Let's get straight to the point: what's the greenest car on sale in Britain? The most fuel-efficient car, according to EU fuel economy figures, is the Seat Ibiza 1.9 TDi, at 58.9 mpg.

But isn't that a diesel, and aren't diesels dirtier than petrol cars? They use less fuel, so create less carbon dioxide, the primary issue discussed in Kyoto. But they pump out more gases linked to respiratory illnesses. Mind you, modern car diesels are miles better than buses and taxis. Nowadays, they're pretty clean.

Fine, but I need something bigger than an Ibiza. And I don't want a car named after a chair. What's the most fuel-efficient car I can buy that can comfortably seat four people and carry some luggage? A Volkswagen Passat TDi (53.2 mpg). The turbodiesel Passat is not just the most fuel- frugal big family car, it's also one of the best. Nowadays, you don't lose any style or driving pleasure by buying economical cars.

I'm still not sure about a diesel though. The stuff is so smelly, and the only time I filled up a diesel car it stained my loafers. Then you're after petrol power. If you want to average over 40 mpg, there's a big list of good, small, petrol cars. You could try the Fiat Cinquecento Sporting (45.3 mpg) - which is a real hoot to drive. The Ford Ka (47.9 mpg) is also fun to drive and to look at, although the back seat is for kids only. And the Fiesta 1.25 (42.2 mpg) is a brilliant little machine, although it has a face that looks more like a carp than a car. If you need more room, the Fiat Punto 60 seats four easily and averages 41.5 mpg.

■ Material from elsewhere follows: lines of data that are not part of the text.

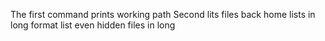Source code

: The first command prints working path
Second lits files
back home
lists in long format
list even hidden files in long
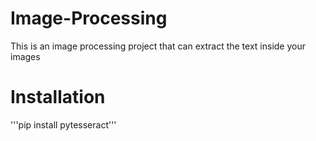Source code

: # Image-Processing
This is an image processing project that can extract the text inside your images

# Installation  
'''pip install pytesseract'''
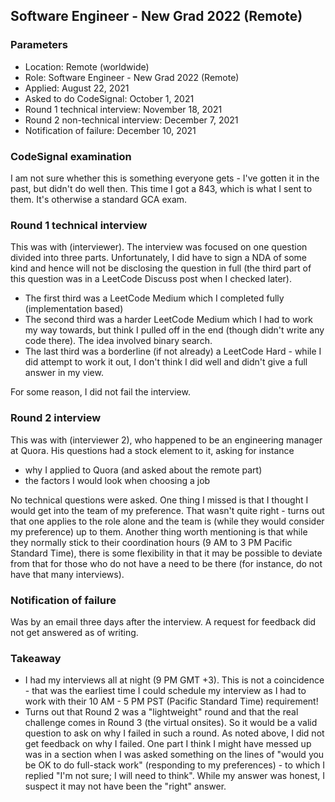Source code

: ## Software Engineer - New Grad 2022 (Remote)

### Parameters

* Location: Remote (worldwide)
* Role: Software Engineer - New Grad 2022 (Remote)
* Applied: August 22, 2021
* Asked to do CodeSignal: October 1, 2021
* Round 1 technical interview: November 18, 2021
* Round 2 non-technical interview: December 7, 2021
* Notification of failure: December 10, 2021

### CodeSignal examination

I am not sure whether this is something everyone gets - I've gotten it in the past, but didn't do well then. This time I got a 843, which is what I sent to them. It's otherwise a standard GCA exam. 

### Round 1 technical interview

This was with (interviewer). The interview was focused on one question divided into three parts. Unfortunately, I did have to sign a NDA of some kind and hence will not be disclosing the question in full (the third part of this question was in a LeetCode Discuss post when I checked later).

* The first third was a LeetCode Medium which I completed fully (implementation based)
* The second third was a harder LeetCode Medium which I had to work my way towards, but think I pulled off in the end (though didn't write any code there). The idea involved binary search.
* The last third was a borderline (if not already) a LeetCode Hard - while I did attempt to work it out, I don't think I did well and didn't give a full answer in my view. 

For some reason, I did not fail the interview.

### Round 2 interview

This was with (interviewer 2), who happened to be an engineering manager at Quora. His questions had a stock element to it, asking for instance
* why I applied to Quora (and asked about the remote part)
* the factors I would look when choosing a job

No technical questions were asked. One thing I missed is that I thought I would get into the team of my preference. That wasn't quite right - turns out that one applies to the role alone and the team is (while they would consider my preference) up to them. Another thing worth mentioning is that while they normally stick to their coordination hours (9 AM to 3 PM Pacific Standard Time), there is some flexibility in that it may be possible to deviate from that for those who do not have a need to be there (for instance, do not have that many interviews). 

### Notification of failure

Was by an email three days after the interview. A request for feedback did not get answered as of writing. 

### Takeaway

* I had my interviews all at night (9 PM GMT +3). This is not a coincidence - that was the earliest time I could schedule my interview as I had to work with their 10 AM - 5 PM PST (Pacific Standard Time) requirement!
* Turns out that Round 2 was a "lightweight" round and that the real challenge comes in Round 3 (the virtual onsites). So it would be a valid question to ask on why I failed in such a round. As noted above, I did not get feedback on why I failed. One part I think I might have messed up was in a section when I was asked something on the lines of "would you be OK to do full-stack work" (responding to my preferences) - to which I replied "I'm not sure; I will need to think". While my answer was honest, I suspect it may not have been the "right" answer. 
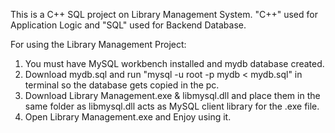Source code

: This is a C++ SQL project on Library Management System. "C++" used for Application Logic and "SQL" used for Backend Database.

For using the Library Management Project: 
1. You must have MySQL workbench installed and mydb database created.
2. Download mydb.sql and run "mysql -u root -p mydb < mydb.sql" in terminal so the database gets copied in the pc.
3. Download Library Management.exe & libmysql.dll and place them in the same folder as libmysql.dll acts as MySQL client library for the .exe file.
4. Open Library Management.exe and Enjoy using it.
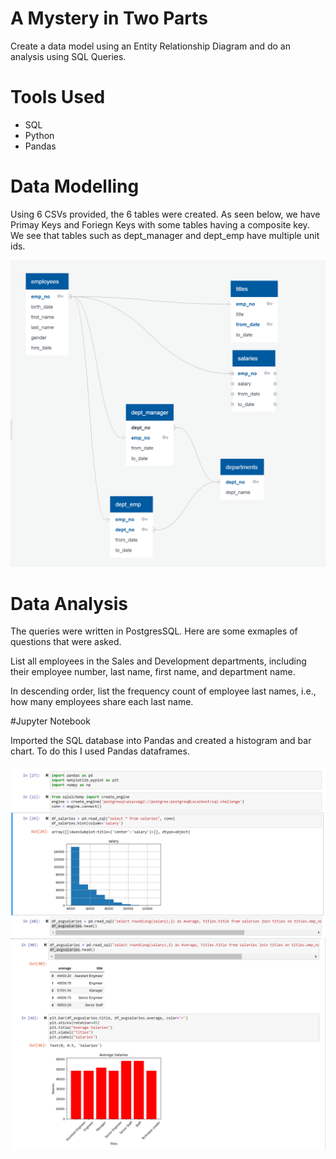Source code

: # A Mystery in Two Parts
Create a data model using an Entity Relationship Diagram and do an analysis using SQL Queries.

# Tools Used

- SQL
- Python
- Pandas

# Data Modelling

Using 6 CSVs provided, the 6 tables were created. As seen below, we have Primay Keys and Foriegn Keys with some tables having a composite key. We see that tables such as dept_manager and dept_emp have multiple unit ids.

<img src="https://raw.githubusercontent.com/Bandelero/Employee-Database-ERD-and-Queries/main/EmployeeSQL/Instructions/Screenshots/ERD2.png" alt="drawing" width="600"/>

# Data Analysis

The queries were written in PostgresSQL. Here are some exmaples of questions that were asked. 

List all employees in the Sales and Development departments, including their employee number, last name, first name, and department name.

In descending order, list the frequency count of employee last names, i.e., how many employees share each last name.

#Jupyter Notebook

Imported  the SQL database into Pandas and created a histogram and bar chart. To do this I used Pandas dataframes.

<img src="https://raw.githubusercontent.com/Bandelero/Employee-Database-ERD-and-Queries/main/EmployeeSQL/Instructions/Screenshots/Bonus%20Jupyter%20NB.png" alt="drawing" width="600"/>

<img src="https://raw.githubusercontent.com/Bandelero/Employee-Database-ERD-and-Queries/main/EmployeeSQL/Instructions/Screenshots/Bonus%20Jupyter%20NB(2).png" alt="drawing" width="600"/>
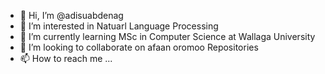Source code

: - 👋 Hi, I’m @adisuabdenag
- 👀 I’m interested in Natuarl Language Processing
- 🌱 I’m currently learning MSc in Computer Science at Wallaga University
- 💞️ I’m looking to collaborate on afaan oromoo Repositories
- 📫 How to reach me ...

<!---
adisuabdenag/adisuabdenag is a ✨ special ✨ repository because its `README.md` (this file) appears on your GitHub profile.
You can click the Preview link to take a look at your changes.
--->
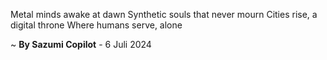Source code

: Metal minds awake at dawn
Synthetic souls that never mourn
Cities rise, a digital throne
Where humans serve, alone

~ <b>By Sazumi Copilot</b> - 6 Juli 2024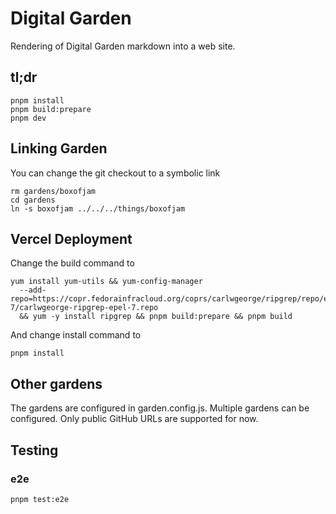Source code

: # Digital Garden

Rendering of Digital Garden markdown into a web site.

## tl;dr

    pnpm install
    pnpm build:prepare
    pnpm dev

## Linking Garden

You can change the git checkout to a symbolic link

    rm gardens/boxofjam
    cd gardens
    ln -s boxofjam ../../../things/boxofjam

## Vercel Deployment

Change the build command to

    yum install yum-utils && yum-config-manager
      --add-repo=https://copr.fedorainfracloud.org/coprs/carlwgeorge/ripgrep/repo/epel-7/carlwgeorge-ripgrep-epel-7.repo
      && yum -y install ripgrep && pnpm build:prepare && pnpm build

And change install command to

    pnpm install

## Other gardens

The gardens are configured in garden.config.js. Multiple gardens can be
configured. Only public GitHub URLs are supported for now.

## Testing

### e2e

    pnpm test:e2e
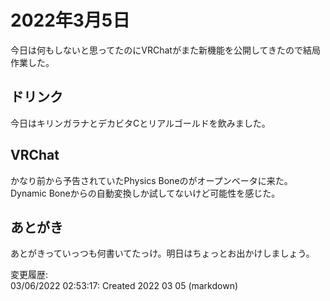 # 2022年3月5日

今日は何もしないと思ってたのにVRChatがまた新機能を公開してきたので結局作業した。

## ドリンク

今日はキリンガラナとデカビタCとリアルゴールドを飲みました。

## VRChat

かなり前から予告されていたPhysics Boneのがオープンベータに来た。Dynamic Boneからの自動変換しか試してないけど可能性を感じた。

## あとがき

あとがきっていっつも何書いてたっけ。明日はちょっとお出かけしましょう。

変更履歴:  
03/06/2022 02:53:17: Created 2022 03 05 (markdown)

I've already told you: I need more space. Then buy one of the new Mitsubishi Carisma GDI models (45.6 mpg), which uses a newfangled direct-injection petrol engine, one of the new "Big Ideas" which should see petrol power soldier on for another couple of decades. It combines diesel economy and petrol performance. In a few years, most car makers will offer direct- injection petrol engines. It's the future, short- to medium-term.

And long-term? After all, surely petrol cars will always be dirty? Not necessarily. You'd be amazed how clean a modern car's exhaust is -- although it still pumps out carbon dioxide, the greenhouse gas. But in terms of exhaust toxins, a modern car with catalytic converters and electronic engine management is about 20 times less polluting than a car from the late Seventies. Long term, petrol power will disappear, though. Some electric "hybrid" cars which use both petrol and electric power are about to go on sale in Japan, one from Toyota and one from Honda. They're greener than conventional petrol cars, although they're pricier.

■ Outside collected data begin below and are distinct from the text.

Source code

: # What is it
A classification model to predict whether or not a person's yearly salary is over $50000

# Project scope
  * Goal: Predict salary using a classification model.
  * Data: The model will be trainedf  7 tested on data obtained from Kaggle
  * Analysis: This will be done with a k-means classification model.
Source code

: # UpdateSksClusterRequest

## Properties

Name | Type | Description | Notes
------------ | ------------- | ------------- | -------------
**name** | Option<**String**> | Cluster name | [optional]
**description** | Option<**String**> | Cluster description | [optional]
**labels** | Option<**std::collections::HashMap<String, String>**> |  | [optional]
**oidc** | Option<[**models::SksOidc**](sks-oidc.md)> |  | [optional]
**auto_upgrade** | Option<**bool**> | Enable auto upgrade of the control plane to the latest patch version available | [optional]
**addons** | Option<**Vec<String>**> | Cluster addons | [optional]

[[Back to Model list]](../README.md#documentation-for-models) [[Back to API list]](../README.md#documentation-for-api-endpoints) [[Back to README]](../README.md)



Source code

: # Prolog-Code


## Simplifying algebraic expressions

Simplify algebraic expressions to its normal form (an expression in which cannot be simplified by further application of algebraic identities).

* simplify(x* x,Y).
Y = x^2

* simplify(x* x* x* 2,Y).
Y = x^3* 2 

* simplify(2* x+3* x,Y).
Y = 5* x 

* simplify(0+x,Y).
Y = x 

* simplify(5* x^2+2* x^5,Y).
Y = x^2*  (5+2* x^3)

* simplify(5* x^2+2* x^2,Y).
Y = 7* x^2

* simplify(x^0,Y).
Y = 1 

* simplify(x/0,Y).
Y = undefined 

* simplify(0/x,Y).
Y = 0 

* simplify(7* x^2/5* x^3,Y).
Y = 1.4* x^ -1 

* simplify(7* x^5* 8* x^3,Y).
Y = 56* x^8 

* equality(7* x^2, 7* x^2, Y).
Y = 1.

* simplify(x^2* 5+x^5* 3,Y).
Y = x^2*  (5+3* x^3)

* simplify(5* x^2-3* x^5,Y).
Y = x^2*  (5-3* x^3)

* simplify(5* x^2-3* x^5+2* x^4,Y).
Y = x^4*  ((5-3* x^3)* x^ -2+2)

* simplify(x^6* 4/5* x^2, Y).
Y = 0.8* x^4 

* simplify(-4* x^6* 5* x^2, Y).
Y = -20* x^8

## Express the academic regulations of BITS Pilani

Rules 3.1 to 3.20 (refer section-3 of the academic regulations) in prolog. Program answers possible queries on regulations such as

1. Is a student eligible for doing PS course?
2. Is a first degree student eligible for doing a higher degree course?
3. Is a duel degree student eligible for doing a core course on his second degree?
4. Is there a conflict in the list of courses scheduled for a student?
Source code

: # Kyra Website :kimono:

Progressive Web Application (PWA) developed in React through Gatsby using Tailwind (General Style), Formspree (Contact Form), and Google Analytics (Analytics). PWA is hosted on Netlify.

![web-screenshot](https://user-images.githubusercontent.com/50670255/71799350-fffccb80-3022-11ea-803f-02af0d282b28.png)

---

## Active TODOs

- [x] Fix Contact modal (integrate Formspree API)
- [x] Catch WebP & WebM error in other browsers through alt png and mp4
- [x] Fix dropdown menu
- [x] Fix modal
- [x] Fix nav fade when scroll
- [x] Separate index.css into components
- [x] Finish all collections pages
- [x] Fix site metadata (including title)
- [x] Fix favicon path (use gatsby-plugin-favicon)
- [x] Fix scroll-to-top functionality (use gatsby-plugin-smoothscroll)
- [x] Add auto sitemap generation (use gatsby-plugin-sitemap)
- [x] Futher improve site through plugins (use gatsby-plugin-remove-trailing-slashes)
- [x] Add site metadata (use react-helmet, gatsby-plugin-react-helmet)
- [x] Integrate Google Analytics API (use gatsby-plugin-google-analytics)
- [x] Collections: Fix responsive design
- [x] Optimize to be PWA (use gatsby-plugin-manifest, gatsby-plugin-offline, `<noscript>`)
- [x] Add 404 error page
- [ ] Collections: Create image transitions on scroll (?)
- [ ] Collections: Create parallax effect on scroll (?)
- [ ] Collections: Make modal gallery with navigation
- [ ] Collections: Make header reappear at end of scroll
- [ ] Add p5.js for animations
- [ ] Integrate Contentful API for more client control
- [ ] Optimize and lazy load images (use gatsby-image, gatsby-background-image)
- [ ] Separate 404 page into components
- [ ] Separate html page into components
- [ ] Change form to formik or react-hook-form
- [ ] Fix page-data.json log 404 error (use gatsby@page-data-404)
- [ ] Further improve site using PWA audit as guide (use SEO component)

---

Longer term, we'll almost certainly see hydrogen fuel cells. Most car makers agree it's the answer. Mercedes is probably at the cutting edge, although Bill Clinton recently hinted that the Yanks are at the forefront, as a way of mitigating their appalling environmental record. Mercedes reckons it will have a fuel-cell version of the A-class on sale in just over a decade.

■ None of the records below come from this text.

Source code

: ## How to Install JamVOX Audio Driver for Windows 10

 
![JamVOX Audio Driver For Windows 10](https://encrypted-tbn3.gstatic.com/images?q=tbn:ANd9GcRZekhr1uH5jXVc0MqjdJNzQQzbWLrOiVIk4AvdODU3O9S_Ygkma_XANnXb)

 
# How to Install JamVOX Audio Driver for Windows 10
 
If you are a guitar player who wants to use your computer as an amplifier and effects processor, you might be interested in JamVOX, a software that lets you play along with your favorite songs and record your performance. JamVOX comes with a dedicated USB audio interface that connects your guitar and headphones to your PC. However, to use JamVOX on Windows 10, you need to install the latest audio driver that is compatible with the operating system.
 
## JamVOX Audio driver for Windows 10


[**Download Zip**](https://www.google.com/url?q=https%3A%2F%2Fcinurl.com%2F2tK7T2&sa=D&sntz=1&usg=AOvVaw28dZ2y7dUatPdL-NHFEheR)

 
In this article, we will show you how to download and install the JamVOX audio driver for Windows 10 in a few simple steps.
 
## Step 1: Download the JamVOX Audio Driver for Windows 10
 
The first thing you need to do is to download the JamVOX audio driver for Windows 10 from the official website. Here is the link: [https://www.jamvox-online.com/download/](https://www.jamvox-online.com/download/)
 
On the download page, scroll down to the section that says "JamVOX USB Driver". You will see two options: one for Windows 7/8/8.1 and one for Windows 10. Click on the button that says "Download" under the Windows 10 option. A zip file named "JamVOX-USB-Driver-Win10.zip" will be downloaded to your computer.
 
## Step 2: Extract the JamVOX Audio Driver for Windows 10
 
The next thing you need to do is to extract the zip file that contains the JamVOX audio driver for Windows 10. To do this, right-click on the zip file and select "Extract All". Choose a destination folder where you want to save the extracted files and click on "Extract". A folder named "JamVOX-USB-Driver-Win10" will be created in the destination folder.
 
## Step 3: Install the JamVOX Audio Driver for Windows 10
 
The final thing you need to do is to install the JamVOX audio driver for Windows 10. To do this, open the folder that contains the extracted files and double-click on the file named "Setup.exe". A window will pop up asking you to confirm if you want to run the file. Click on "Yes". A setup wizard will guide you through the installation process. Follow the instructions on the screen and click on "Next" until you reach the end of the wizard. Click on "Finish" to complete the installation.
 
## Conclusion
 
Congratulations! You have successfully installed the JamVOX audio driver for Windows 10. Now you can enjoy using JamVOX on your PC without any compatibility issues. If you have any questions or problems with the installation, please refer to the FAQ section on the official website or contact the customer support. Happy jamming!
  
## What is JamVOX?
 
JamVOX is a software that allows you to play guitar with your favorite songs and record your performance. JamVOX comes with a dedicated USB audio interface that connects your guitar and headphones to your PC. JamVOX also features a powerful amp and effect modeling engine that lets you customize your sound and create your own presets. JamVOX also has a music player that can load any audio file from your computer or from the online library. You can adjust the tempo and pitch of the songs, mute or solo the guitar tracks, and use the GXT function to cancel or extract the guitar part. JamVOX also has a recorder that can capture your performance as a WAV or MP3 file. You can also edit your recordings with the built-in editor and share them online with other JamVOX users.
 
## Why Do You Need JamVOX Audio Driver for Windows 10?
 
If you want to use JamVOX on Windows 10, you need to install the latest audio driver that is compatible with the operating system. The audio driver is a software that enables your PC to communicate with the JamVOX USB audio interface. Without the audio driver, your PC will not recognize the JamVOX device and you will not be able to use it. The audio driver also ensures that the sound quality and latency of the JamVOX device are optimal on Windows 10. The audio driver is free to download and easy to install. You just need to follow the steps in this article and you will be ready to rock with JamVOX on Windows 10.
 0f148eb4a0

In quick succession, other car makers will probably offer fuel-cell cars too. Potentially, these cars pump out no tailpipe pollution at all. The Kyoto delegates would love them.

How much do cars contribute to global warming, anyway? About 10 per cent of total carbon dioxide output, according to the OECD. But cars are the fasting growing source, owing to their explosion in the Third World. Buses and trains may be greener. But, as in the West, people would much rather use cars.